Copy out each line below that has the word "remark" in it.

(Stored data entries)
'''
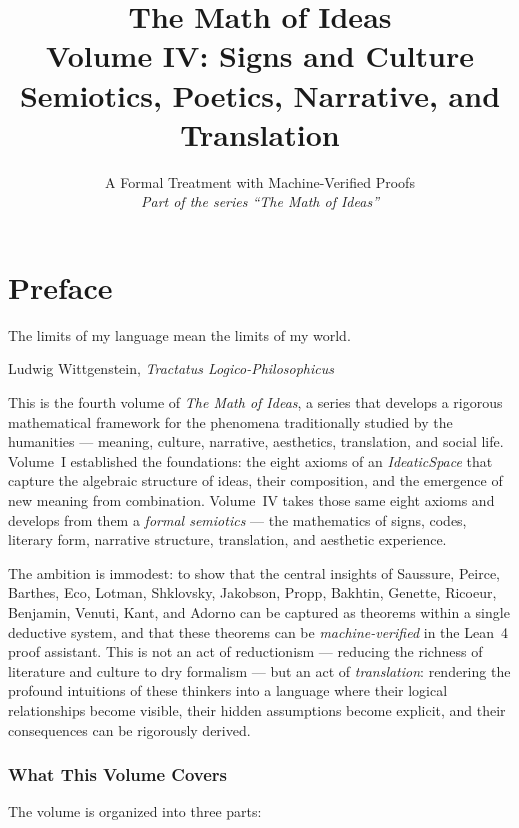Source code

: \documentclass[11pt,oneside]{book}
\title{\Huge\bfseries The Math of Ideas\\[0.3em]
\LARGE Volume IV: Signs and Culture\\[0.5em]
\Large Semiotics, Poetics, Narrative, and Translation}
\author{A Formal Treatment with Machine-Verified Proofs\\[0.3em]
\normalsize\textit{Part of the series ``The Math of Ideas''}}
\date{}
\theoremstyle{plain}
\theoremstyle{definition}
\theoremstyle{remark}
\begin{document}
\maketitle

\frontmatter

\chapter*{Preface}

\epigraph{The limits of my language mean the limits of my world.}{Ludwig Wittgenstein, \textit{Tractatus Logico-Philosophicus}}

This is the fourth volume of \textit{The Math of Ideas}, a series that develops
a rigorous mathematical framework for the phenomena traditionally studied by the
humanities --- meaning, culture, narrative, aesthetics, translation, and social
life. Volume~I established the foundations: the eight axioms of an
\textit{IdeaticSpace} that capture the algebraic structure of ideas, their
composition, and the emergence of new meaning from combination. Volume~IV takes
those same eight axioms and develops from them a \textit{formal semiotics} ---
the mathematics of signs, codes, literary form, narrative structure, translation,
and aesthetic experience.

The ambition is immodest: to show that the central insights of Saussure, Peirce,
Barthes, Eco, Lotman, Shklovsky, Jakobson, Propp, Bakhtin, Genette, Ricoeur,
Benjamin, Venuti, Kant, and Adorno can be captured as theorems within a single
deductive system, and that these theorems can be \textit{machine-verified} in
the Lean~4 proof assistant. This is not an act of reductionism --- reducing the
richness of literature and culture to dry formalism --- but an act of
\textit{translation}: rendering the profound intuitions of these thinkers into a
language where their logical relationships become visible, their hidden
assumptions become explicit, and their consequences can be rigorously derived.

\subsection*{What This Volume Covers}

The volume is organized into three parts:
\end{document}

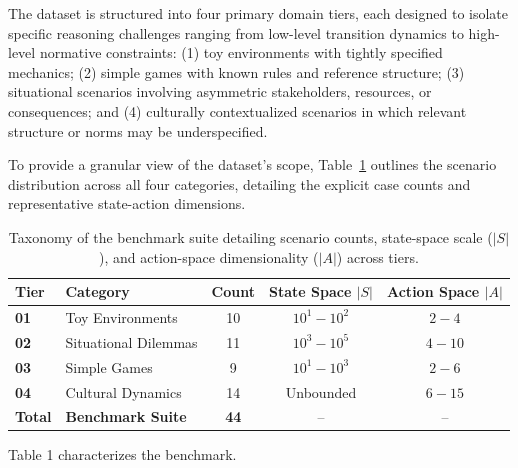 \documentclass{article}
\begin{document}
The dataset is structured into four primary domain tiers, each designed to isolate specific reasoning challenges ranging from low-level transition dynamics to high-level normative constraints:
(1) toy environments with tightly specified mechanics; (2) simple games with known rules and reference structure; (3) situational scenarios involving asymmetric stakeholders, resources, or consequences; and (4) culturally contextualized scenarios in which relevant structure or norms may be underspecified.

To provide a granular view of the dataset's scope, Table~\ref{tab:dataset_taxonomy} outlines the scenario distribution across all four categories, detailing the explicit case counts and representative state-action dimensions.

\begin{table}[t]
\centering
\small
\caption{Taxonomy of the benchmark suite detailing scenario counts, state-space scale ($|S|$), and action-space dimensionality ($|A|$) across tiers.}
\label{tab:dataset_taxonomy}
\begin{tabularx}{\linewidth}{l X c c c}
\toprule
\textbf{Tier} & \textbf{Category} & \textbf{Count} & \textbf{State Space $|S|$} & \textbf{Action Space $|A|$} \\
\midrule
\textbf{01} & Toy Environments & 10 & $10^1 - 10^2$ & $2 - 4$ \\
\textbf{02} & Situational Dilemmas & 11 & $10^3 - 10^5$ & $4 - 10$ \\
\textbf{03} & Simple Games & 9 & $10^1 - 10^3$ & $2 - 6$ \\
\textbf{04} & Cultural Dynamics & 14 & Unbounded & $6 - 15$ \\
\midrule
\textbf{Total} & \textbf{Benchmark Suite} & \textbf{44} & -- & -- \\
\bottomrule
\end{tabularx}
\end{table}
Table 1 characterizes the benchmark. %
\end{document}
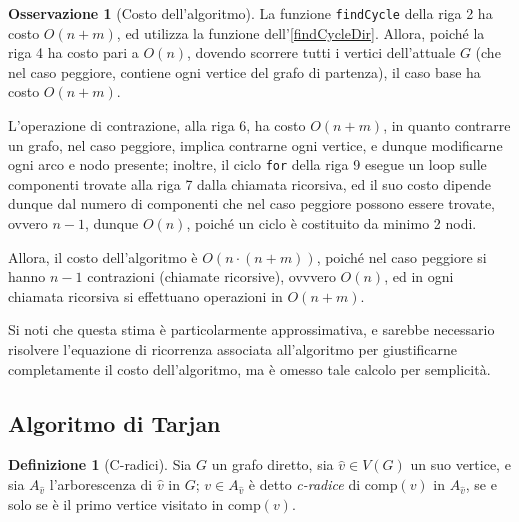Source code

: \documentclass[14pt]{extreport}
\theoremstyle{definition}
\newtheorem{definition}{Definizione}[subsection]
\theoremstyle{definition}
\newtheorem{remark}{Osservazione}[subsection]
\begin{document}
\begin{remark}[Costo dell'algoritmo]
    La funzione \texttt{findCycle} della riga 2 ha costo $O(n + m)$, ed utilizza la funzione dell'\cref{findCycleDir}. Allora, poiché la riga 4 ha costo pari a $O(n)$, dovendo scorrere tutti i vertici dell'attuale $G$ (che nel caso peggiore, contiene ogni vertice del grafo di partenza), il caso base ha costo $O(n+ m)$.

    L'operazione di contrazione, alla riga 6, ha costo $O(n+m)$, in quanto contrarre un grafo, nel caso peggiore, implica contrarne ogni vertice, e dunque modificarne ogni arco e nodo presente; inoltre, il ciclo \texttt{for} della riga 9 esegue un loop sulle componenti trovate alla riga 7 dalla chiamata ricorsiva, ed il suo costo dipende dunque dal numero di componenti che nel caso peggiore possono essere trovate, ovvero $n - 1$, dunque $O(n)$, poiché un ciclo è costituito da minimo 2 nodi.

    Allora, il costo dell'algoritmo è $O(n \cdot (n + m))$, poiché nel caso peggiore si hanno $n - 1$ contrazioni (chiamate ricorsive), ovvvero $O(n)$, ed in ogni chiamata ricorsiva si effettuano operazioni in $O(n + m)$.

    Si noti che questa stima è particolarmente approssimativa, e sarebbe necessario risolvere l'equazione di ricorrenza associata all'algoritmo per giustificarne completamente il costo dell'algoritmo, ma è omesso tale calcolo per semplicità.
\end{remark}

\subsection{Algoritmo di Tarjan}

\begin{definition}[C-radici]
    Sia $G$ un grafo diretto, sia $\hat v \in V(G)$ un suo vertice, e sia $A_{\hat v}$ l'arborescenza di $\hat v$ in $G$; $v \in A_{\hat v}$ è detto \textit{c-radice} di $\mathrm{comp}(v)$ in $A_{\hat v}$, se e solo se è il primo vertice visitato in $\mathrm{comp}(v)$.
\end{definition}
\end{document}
'''
Reply to the task —
\theoremstyle{remark}
\newtheorem{remark}{Osservazione}[subsection]
\begin{remark}[Costo dell'algoritmo]
\end{remark}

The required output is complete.